In a December 2016 memo, Bloom told the pervy producer she could “help you against the Roses of the world, because I have represented so many of them,” according to excerpts of “She Said: Breaking the Sexual Harassment Story That Helped Ignite a Movement,” published Sunday by The New York Times.
“We can place an article re her becoming increasingly unglued,” Bloom wrote about McGowan. “So that when someone Googles her this is what pops up and she’s discredited.”
Bloom worked behind the scenes with Weinstein — for $895 an hour — to quash investigations from reporters, according to the book from Times reporters Jodi Kantor and Megan Twohey, which is out Tuesday.

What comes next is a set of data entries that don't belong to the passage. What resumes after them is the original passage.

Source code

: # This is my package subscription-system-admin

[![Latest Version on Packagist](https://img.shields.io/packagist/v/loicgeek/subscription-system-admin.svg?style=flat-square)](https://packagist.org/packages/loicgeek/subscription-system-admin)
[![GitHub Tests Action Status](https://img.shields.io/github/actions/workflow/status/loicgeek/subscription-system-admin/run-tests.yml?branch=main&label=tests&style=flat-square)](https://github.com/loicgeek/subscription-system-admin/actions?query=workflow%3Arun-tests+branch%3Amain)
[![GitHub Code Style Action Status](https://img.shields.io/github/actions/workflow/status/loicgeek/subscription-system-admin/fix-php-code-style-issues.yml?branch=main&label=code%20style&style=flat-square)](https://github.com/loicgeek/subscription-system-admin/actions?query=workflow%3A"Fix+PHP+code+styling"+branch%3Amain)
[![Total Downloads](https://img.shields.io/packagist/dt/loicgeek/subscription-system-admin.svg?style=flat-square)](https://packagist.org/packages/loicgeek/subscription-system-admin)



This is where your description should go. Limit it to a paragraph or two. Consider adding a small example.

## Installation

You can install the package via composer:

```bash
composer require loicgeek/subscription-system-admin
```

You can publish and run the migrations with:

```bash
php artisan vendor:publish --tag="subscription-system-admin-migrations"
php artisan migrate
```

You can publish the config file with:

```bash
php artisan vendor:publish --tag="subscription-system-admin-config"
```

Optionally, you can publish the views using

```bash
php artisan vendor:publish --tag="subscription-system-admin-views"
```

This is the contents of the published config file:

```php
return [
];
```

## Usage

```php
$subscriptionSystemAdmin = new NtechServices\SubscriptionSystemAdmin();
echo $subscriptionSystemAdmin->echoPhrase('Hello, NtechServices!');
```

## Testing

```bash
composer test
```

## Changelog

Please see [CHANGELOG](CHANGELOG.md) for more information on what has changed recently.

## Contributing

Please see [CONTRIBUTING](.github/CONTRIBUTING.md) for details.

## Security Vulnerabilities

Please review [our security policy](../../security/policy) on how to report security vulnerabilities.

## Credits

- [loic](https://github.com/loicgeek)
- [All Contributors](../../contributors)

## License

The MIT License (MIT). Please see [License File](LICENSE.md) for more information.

The day before their bombshell October 2017 Times exposé on Weinstein was published, Bloom and the movie mogul went to the paper’s offices to slam several of his accusers, including actress Ashley Judd, as mentally unstable and unreliable, Kantor and Twohey claim.
Bloom also called up New Yorker reporter Ronan Farrow to offer opposition research info on McGowan, the Daily Beast has reported.
Shortly after excerpts of the book were tweeted out, McGowan responded by calling for Bloom to be disbarred.
“The evil that was perpetrated on me and others was mind bending and illegal,” the actress tweeted.
Bloom has said she “deeply regretted” representing Weinstein.
On Sunday, she released a new statement thanking Kantor and Twohey for “forcing me to confront the colossal mistake I made in working for Weinstein two years ago.”
“While painful, I learn so much more from my mistakes than my successes,” Bloom wrote. “To those who missed my 2017 apology, and especially to the women: I am sorry.”
Bloom’s mother, high-profile women’s rights attorney Gloria Allred, also had dealings with Weinstein, according to the book.
Her firm privately helped negotiate a settlement that silenced one of his accusers in 2004 — and took a 40 percent cut.
In an interview for the book, the crusader against sexual harassment and assault defended using confidential settlements, saying clients aren’t forced to sign them and sometimes prefer them for privacy reasons.
Another member of Weinstein’s legal team, high-profile attorney David Boies, helped to contract Israeli spy firm Black Cube to gather info on his possible accusers and anyone who may be willing to report their claims.
The new book includes emails from Boies’ time representing Weinstein, in which the two men chat about potential movie roles for the lawyer’s daughter, the Times reports.
Boies defended his work for Weinstein in the book, saying he didn’t have “any regret that I represented him the way I did.”